-- Opening Marker --

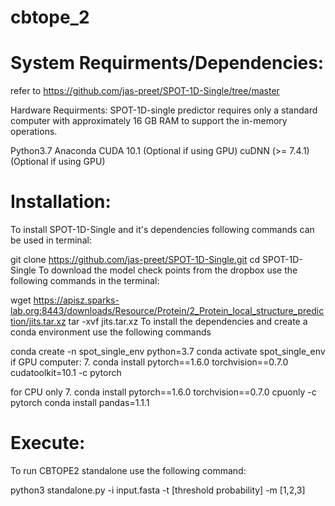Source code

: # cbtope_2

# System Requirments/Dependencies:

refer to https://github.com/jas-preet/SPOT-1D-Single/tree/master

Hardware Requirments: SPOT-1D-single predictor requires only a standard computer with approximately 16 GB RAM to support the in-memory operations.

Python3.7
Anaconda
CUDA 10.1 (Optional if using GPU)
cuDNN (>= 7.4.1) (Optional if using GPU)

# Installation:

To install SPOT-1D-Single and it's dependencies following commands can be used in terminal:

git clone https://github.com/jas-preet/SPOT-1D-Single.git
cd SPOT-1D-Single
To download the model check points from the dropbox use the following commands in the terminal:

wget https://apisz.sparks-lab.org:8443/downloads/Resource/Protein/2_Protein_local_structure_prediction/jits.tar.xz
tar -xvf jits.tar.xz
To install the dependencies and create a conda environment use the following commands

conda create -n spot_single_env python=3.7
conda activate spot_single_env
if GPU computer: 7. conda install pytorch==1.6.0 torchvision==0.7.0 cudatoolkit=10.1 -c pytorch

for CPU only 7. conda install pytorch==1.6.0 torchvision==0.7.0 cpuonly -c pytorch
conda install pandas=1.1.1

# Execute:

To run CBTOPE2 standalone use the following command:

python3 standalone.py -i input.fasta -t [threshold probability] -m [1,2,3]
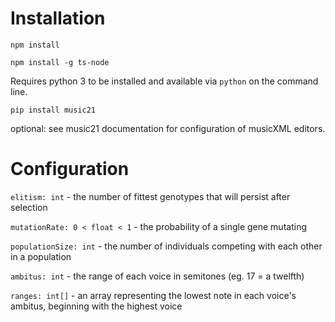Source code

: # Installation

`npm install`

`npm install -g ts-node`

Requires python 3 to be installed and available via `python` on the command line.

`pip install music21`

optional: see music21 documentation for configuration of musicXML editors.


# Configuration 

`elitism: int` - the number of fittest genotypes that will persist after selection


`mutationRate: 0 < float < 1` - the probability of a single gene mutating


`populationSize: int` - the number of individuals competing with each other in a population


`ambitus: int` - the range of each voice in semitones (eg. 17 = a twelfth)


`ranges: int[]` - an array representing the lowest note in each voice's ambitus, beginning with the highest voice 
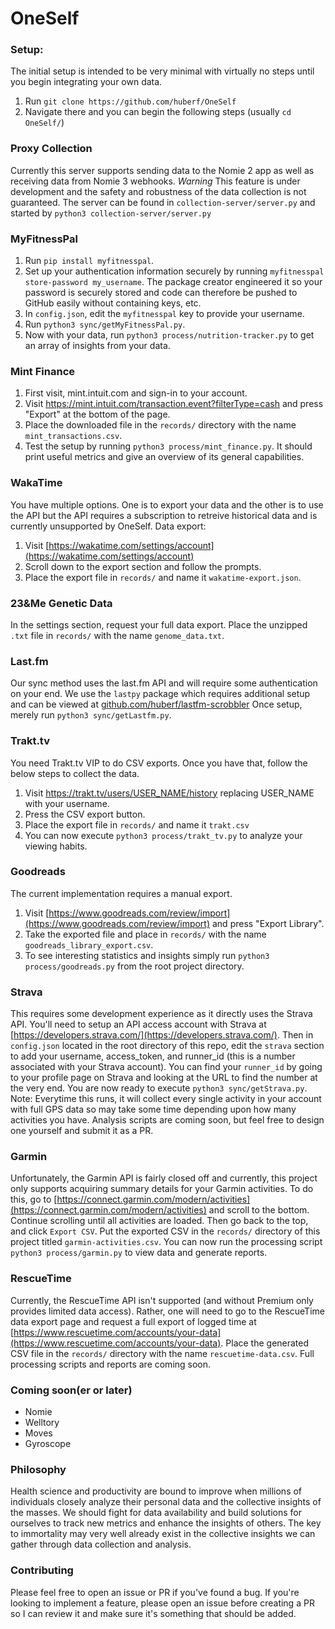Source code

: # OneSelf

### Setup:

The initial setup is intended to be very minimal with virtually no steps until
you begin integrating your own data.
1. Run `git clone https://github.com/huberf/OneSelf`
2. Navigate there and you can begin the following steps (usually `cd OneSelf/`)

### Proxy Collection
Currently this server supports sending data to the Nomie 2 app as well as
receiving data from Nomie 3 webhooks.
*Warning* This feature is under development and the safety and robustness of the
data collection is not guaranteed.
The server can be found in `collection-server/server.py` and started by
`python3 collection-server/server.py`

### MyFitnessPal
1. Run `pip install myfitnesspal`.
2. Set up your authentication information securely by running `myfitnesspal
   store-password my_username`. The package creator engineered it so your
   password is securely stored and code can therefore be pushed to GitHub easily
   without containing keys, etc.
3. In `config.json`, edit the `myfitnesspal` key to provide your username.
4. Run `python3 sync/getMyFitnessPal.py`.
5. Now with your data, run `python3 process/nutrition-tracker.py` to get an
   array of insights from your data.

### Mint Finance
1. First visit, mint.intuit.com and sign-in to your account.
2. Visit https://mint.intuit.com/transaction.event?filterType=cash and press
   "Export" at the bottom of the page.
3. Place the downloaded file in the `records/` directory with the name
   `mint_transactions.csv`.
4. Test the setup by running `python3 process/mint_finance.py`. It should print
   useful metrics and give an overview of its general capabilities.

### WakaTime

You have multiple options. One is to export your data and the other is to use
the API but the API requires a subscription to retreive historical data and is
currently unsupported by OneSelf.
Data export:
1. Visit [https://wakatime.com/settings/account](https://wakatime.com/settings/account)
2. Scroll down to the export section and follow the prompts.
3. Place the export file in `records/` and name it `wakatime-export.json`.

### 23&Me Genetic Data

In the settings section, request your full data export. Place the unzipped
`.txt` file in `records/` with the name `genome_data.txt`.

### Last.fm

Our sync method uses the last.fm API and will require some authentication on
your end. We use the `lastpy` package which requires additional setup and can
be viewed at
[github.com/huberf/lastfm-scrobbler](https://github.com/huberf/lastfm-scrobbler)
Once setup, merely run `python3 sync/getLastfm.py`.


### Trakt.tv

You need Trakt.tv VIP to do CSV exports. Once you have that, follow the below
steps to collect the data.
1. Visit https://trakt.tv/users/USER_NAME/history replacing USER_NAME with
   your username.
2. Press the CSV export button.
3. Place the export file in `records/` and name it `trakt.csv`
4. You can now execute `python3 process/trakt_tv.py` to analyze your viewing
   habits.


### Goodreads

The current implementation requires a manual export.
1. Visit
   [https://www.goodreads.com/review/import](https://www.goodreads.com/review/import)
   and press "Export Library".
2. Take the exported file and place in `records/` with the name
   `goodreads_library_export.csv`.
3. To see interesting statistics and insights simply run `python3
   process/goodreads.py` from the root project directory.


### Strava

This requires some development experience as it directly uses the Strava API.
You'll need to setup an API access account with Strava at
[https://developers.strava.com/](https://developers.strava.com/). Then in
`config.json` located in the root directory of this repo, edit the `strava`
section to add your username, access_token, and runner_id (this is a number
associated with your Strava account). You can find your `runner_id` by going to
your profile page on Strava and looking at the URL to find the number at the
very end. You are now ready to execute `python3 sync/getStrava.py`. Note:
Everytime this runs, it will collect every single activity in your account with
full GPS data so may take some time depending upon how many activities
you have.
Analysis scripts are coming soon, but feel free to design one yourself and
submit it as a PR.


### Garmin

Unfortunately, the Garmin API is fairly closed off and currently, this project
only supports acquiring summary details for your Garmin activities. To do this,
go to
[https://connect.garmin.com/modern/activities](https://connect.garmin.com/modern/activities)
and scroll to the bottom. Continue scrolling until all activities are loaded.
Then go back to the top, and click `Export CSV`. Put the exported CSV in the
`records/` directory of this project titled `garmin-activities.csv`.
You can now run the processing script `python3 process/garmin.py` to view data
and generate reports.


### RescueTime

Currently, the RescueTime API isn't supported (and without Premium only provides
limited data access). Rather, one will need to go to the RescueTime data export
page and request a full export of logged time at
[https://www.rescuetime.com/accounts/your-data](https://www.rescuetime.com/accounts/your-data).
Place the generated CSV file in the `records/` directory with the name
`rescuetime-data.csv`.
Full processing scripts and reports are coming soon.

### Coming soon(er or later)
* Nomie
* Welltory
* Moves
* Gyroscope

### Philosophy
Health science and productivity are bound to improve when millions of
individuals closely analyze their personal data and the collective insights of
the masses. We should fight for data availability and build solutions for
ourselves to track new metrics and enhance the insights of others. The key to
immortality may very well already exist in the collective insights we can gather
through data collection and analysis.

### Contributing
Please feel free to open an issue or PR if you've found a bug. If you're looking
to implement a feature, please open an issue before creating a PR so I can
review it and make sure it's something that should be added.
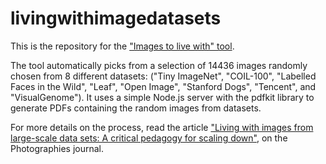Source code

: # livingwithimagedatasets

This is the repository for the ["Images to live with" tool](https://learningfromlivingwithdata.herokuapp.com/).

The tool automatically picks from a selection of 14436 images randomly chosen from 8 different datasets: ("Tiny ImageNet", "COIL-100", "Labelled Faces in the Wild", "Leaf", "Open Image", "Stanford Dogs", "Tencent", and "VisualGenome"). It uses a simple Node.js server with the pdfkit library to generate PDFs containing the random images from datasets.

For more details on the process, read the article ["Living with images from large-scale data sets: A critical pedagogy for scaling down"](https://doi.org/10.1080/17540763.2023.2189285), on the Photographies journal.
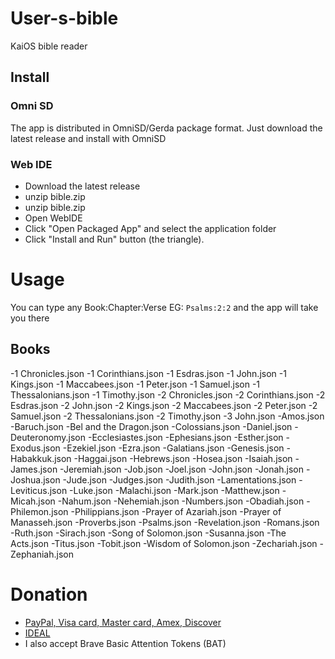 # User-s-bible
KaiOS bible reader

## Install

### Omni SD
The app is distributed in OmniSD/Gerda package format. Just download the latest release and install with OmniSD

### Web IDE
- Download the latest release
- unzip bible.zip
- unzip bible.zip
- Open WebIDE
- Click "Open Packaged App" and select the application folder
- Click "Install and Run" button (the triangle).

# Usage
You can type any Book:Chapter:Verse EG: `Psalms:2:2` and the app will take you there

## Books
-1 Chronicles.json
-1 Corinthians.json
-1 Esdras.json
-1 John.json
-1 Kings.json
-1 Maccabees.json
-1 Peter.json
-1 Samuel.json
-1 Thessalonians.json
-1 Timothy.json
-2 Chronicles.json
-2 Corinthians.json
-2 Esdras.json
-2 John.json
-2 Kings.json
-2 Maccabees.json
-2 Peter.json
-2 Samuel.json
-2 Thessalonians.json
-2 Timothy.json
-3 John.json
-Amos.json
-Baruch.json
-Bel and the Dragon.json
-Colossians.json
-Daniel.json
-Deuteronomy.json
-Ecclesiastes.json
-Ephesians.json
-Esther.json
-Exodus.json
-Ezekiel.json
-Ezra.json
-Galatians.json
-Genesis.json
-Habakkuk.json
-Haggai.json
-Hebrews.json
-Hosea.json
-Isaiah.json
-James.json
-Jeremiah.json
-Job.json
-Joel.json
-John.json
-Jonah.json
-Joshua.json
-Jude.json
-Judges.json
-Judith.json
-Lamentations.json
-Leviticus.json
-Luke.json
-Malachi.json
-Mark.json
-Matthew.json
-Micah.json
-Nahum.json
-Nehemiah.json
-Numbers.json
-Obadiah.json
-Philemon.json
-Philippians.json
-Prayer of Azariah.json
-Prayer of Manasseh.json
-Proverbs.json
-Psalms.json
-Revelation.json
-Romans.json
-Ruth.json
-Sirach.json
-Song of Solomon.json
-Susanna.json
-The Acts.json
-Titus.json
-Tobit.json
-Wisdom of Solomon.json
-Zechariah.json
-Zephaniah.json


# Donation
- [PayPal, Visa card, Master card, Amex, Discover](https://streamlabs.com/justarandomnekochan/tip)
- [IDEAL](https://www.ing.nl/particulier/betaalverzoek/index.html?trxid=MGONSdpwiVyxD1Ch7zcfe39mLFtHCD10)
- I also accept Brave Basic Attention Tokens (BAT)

-- Closing Marker --

TASK DETAILS: Every line of the listing that includes the word "commands" belongs in the answer.

WRITTEN ANSWER:
To install SPOT-1D-Single and it's dependencies following commands can be used in terminal:
To download the model check points from the dropbox use the following commands in the terminal:
To install the dependencies and create a conda environment use the following commands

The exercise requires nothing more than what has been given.